> **Instructions for the task**: Your answer should consist of all lines in the listing that hold the word "ROOT".

> **Data extract**:
────────────────
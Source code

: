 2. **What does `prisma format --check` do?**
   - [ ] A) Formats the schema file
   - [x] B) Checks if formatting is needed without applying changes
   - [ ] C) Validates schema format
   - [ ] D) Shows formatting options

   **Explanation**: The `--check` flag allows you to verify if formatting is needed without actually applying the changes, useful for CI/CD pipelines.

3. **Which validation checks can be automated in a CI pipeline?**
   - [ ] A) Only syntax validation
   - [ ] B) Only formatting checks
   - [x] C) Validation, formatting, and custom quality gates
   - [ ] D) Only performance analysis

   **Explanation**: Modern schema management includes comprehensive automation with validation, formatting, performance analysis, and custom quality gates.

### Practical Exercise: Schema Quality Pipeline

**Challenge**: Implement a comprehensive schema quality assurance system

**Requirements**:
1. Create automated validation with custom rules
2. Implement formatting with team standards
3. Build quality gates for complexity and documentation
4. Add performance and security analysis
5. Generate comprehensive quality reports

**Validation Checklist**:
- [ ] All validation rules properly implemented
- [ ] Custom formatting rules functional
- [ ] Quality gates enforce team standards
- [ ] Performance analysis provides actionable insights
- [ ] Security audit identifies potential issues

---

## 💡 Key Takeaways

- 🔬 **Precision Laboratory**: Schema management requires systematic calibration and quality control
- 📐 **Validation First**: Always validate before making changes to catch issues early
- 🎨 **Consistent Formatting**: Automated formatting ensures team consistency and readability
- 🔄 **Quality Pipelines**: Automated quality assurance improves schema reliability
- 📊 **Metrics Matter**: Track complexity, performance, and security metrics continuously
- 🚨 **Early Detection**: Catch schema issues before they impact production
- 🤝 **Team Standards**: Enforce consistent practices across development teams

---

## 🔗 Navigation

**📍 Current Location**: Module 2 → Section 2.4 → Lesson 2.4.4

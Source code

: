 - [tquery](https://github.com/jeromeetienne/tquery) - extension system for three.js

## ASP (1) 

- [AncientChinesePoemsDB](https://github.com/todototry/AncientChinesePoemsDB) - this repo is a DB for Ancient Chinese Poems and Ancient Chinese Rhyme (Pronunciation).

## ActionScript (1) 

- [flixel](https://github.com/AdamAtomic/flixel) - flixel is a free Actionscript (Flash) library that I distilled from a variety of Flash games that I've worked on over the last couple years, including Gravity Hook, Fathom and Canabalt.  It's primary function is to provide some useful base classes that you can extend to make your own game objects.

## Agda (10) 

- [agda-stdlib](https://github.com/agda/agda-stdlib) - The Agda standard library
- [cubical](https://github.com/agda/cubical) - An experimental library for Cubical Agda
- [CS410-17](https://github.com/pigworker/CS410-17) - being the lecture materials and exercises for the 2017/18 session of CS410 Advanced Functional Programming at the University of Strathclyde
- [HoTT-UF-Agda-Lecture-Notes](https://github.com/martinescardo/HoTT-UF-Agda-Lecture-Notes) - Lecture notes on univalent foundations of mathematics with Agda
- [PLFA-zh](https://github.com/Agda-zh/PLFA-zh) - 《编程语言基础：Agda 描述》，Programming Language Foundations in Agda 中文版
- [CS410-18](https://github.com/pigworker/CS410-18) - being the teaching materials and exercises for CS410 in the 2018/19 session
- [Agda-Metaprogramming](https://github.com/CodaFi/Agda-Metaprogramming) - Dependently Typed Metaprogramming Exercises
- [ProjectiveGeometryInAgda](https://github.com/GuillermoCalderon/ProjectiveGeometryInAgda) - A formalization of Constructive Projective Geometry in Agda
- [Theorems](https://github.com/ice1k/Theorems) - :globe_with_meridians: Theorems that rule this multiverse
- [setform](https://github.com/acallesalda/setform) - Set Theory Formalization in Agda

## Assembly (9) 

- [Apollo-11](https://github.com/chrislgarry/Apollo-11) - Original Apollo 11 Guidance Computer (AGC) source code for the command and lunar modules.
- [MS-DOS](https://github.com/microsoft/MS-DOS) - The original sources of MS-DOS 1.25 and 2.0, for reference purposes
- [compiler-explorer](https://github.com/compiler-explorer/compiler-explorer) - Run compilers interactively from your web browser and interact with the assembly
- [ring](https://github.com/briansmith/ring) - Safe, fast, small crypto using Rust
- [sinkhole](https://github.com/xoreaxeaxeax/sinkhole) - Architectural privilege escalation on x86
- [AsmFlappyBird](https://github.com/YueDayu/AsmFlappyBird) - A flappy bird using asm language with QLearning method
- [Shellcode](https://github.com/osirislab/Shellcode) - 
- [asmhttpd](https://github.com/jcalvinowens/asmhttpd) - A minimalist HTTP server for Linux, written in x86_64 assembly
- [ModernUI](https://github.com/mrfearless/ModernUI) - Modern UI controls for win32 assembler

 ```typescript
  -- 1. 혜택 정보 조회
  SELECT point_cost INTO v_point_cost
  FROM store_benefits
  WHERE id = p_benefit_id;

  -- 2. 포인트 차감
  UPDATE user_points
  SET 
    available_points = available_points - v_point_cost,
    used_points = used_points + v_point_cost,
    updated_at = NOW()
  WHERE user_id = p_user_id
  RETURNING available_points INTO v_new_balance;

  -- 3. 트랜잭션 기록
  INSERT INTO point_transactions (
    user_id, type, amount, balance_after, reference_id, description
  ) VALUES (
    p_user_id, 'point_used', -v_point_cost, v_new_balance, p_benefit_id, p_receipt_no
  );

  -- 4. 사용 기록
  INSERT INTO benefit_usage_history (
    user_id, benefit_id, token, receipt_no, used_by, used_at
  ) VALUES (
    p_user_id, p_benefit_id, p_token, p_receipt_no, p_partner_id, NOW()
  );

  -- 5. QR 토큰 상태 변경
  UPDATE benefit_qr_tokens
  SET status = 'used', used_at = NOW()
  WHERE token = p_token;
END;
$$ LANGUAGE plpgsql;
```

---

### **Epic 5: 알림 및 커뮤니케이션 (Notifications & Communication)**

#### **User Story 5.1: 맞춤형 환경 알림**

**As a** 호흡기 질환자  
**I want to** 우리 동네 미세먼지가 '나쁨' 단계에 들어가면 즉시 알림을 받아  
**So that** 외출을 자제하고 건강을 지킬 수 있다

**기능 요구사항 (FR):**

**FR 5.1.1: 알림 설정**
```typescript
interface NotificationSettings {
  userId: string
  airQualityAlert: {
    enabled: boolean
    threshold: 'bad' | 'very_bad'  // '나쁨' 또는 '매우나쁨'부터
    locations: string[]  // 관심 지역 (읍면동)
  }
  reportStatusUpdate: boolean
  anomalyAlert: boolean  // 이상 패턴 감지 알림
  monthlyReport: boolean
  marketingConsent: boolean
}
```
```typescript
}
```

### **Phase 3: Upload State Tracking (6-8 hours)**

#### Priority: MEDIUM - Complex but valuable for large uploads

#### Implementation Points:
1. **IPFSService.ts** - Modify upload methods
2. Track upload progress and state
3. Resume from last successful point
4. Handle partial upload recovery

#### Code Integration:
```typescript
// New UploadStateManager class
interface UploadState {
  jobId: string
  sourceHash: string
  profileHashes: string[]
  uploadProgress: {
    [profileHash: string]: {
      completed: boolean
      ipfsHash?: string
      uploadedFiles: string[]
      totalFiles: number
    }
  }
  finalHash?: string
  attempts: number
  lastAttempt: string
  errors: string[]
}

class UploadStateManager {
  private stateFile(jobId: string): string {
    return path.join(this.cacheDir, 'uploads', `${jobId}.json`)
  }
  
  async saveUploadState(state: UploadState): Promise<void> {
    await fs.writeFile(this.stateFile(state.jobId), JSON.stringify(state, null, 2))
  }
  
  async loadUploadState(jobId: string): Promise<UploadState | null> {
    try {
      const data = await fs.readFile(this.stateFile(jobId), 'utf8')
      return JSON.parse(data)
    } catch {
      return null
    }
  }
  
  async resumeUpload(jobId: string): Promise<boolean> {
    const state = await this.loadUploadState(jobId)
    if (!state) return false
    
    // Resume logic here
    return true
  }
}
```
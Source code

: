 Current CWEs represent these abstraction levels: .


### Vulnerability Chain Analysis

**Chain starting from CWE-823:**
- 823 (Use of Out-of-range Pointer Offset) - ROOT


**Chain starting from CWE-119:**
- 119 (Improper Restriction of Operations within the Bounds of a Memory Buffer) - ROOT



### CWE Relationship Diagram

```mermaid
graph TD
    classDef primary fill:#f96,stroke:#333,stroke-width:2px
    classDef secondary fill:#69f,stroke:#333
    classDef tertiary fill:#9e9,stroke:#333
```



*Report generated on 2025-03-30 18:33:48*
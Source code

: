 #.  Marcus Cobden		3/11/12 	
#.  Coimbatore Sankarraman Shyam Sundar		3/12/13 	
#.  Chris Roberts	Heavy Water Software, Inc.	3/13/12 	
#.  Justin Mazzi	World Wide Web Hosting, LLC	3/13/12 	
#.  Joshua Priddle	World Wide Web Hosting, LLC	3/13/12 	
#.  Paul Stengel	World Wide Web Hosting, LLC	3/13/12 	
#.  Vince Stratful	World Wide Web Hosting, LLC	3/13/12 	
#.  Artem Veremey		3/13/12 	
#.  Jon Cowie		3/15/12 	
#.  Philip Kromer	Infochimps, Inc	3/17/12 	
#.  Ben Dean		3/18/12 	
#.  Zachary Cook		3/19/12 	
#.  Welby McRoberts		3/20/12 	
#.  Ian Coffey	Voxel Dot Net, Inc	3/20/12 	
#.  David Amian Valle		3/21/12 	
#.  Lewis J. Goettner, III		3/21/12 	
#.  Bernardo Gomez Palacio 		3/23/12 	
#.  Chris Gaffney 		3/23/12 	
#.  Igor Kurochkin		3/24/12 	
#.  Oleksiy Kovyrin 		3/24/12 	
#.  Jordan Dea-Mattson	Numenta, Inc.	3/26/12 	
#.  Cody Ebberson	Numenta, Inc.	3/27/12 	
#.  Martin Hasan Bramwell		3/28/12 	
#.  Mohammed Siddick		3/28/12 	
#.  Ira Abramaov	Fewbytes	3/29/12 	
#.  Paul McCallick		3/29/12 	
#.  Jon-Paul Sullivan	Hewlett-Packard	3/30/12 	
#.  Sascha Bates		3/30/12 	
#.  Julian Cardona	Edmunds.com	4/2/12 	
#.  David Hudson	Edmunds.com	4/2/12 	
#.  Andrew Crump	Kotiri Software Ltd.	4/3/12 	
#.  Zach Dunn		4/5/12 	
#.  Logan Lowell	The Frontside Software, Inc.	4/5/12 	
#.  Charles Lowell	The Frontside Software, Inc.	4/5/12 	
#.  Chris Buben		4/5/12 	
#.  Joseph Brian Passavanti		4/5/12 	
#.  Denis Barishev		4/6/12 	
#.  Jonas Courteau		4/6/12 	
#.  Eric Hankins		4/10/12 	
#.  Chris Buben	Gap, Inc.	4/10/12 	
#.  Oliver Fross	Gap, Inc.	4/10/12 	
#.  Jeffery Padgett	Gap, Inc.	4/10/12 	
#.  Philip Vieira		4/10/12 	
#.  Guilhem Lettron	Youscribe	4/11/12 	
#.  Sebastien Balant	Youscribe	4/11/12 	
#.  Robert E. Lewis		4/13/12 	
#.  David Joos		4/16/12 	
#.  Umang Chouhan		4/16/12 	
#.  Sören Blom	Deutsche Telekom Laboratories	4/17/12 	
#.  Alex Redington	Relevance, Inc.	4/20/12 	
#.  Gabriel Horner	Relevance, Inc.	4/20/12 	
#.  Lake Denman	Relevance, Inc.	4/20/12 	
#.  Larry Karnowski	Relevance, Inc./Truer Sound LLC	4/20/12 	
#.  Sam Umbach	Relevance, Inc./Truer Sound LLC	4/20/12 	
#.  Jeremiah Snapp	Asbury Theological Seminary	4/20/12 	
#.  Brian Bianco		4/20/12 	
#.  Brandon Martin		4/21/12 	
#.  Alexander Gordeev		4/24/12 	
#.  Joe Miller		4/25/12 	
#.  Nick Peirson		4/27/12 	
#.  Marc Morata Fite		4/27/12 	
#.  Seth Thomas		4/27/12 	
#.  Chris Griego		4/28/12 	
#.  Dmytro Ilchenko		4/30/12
────────────────
> **Reply to the task**:
- 823 (Use of Out-of-range Pointer Offset) - ROOT
- 119 (Improper Restriction of Operations within the Bounds of a Memory Buffer) - ROOT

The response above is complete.